Mary M. Doyle Roche
On May 13, 2016, the United States Department of Education Office for Civil Rights and the Department of Justice Civil Rights Division released together the “Dear Colleague Letter on Transgender Students” guidelines for schools about how to protect the civil rights and dignity of transgender students (http://www2.ed.gov/about/offices/list/ocr/letters/colleague-201605-title-ix-transgender.pdf). “Dear Colleague” summarizes the “Title IX obligations regarding transgender students,” which prohibits discrimination based on sex, gender identity, or trans status. Moreover, “for the purposes of Title IX and its implementing regulations … a school must not treat a transgender student differently from the way it treats other students of the same gender identity.” They acknowledge that while this practice may make other students uncomfortable, “As consistently recognized in civil rights cases, the desire to accommodate others’ discomfort cannot justify a policy that singles out and disadvantages a particular class of students.” The guidelines aim to: insure a safe and nondiscriminatory environment for all students; provide direction on issues regarding identification documents, names; and identify sex-segregated activities and facilities (restrooms and locker rooms, athletics, single-sex classes, single-sex schools, overnight accommodations, etc.).
The U.S. Department of Education, Office of Elementary and Secondary Education, and the Office of Safe and Healthy Students released also Examples of Policies and Emerging Practices for Supporting Transgender Students (http://www2.ed.gov/about/offices/list/oese/oshs/emergingpractices.pdf) taken from school districts that have sought to resolve the challenges faced by transgender students and the conflicts that can occur within schools.
Since release of the guidelines, a number of states (Alabama, Arizona, Georgia, Louisiana, Maine, Oklahoma, Tennessee, Texas, Utah, West Virginia, and Wisconsin) have joined a lawsuit in opposition to expansion of Title IX to transgender students. Arguments against compliance range from the desire to maintain states’ rights to protesting what they view as an incorrect interpretation of Title IX protections. These developments occur amidst media headlines and debates about state laws prohibiting trans men and women from using restrooms consistent with their gender identity. Using public restrooms and other accommodations have become matters of privacy rights, political freedom, and religious liberty. The unfortunate result is further marginalization of transgender persons who already confront discrimination, bullying, and violent hate crimes.

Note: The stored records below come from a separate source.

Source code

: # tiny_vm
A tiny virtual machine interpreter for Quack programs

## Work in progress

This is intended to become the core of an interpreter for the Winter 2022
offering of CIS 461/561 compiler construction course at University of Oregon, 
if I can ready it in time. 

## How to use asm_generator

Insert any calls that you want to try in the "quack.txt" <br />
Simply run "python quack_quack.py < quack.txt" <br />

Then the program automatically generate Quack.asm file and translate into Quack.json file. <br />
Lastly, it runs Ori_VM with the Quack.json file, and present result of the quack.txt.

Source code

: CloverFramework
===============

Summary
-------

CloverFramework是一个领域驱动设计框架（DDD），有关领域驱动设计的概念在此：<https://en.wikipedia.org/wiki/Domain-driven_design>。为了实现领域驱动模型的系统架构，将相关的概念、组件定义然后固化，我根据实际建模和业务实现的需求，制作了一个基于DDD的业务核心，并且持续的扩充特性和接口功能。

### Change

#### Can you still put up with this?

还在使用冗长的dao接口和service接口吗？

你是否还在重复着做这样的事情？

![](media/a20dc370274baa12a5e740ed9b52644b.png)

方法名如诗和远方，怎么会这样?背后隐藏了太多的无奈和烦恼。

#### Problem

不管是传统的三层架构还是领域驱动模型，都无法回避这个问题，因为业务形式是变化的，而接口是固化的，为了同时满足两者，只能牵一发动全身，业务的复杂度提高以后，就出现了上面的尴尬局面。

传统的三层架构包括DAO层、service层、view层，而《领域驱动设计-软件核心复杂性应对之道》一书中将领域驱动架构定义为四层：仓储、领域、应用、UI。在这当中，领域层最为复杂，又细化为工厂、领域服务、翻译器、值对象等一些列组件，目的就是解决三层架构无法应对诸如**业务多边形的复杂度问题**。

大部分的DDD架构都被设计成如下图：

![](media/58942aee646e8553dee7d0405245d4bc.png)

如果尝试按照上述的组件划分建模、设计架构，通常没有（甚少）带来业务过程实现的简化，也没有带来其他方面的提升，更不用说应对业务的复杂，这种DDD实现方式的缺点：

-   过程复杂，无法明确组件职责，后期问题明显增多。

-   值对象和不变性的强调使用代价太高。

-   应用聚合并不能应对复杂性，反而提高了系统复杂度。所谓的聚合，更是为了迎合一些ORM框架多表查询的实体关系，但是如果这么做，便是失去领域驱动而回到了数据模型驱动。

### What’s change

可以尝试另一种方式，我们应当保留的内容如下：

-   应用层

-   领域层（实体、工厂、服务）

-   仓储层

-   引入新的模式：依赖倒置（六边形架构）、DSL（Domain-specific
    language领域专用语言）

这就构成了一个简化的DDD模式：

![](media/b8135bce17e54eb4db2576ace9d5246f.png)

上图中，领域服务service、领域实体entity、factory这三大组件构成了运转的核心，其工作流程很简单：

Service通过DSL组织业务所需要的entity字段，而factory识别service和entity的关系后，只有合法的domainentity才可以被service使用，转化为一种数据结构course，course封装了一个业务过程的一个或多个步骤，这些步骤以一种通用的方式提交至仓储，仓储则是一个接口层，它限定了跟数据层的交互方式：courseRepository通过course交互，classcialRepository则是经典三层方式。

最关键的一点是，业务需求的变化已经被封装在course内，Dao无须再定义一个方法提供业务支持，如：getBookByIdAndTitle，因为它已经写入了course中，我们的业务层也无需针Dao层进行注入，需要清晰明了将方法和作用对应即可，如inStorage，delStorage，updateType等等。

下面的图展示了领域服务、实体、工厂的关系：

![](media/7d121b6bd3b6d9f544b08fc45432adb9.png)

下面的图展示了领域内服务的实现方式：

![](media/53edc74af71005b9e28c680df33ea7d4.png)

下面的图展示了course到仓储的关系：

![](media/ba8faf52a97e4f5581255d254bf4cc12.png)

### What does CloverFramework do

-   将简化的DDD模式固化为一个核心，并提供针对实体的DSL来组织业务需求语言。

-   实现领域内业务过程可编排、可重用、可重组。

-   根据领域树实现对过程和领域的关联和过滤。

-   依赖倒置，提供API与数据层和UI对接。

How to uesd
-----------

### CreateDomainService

Sex and gender are complex realities. Scholars from a variety of disciplines in the natural and social sciences continue to help us understand these aspects of human experience while brave transgender children and adults share their stories. Our vocabulary is expanding and gaining greater nuance: sex, natal sex, sex assigned at birth, gender identity, gender expression, gender roles, gender nonconforming, gender transition, sexual orientation, transgender, cis-gender, intersex. We are called again to consider the diversity of creation and the dignity and mystery of human persons –each created in God’s image and likeness.
Once I realized how little I knew I sought to learn more about the experiences of transgender and gender nonconforming persons and their families from Andrew Solomon’s Far from the Tree: Parents, Children, and the Search for Identity (Scribner, 2012) and from Amy Ellis Nutt’s Becoming Nicole: The Transformation of an American Family (Random House, 2015). For young Nicole Maines the bathroom was a flashpoint, though not for the other girls in her school, who knew her from before her transition and accepted her as the girl she was all along. But a boy, who had been manipulated by his grandfather to enter the girls’ bathroom whenever Nicole did in order to prove some twisted point, was a bullying menace. Sadly, school administrators catered to adult fears and misunderstandings about transgender persons. The Maines’ family has since mustered with “the kind of courage that makes other people feel brave” to challenge the school and have become advocates for transgender rights.
These texts were only a beginning for my understanding of this complexity. I turned to my colleague, KJ Rawson, Assistant Professor of English and Director of the Transgender Digital Archive (https://www.digitaltransgenderarchive.net/) to recommend summer reading for me. I will be spending time with his recommendations: Susan Stryker, Transgender History (Seal Press, 2008); Jennifer Finney Boylan, She’s Not There (Broadway, 2003); and Cris Beam, Transparent: Love, Family, and Living the T with Transgender Teenagers (Harcourt, 2007). As one ninety-one-year-old mother of a trans woman reminds us, “It’s impossible to hate anyone whose story you know” and as Catholic theological ethicists searching what the tradition might offer to the issues of our time, we often turn to stories such as these for wisdom. Dear colleagues, would you join me in reading them?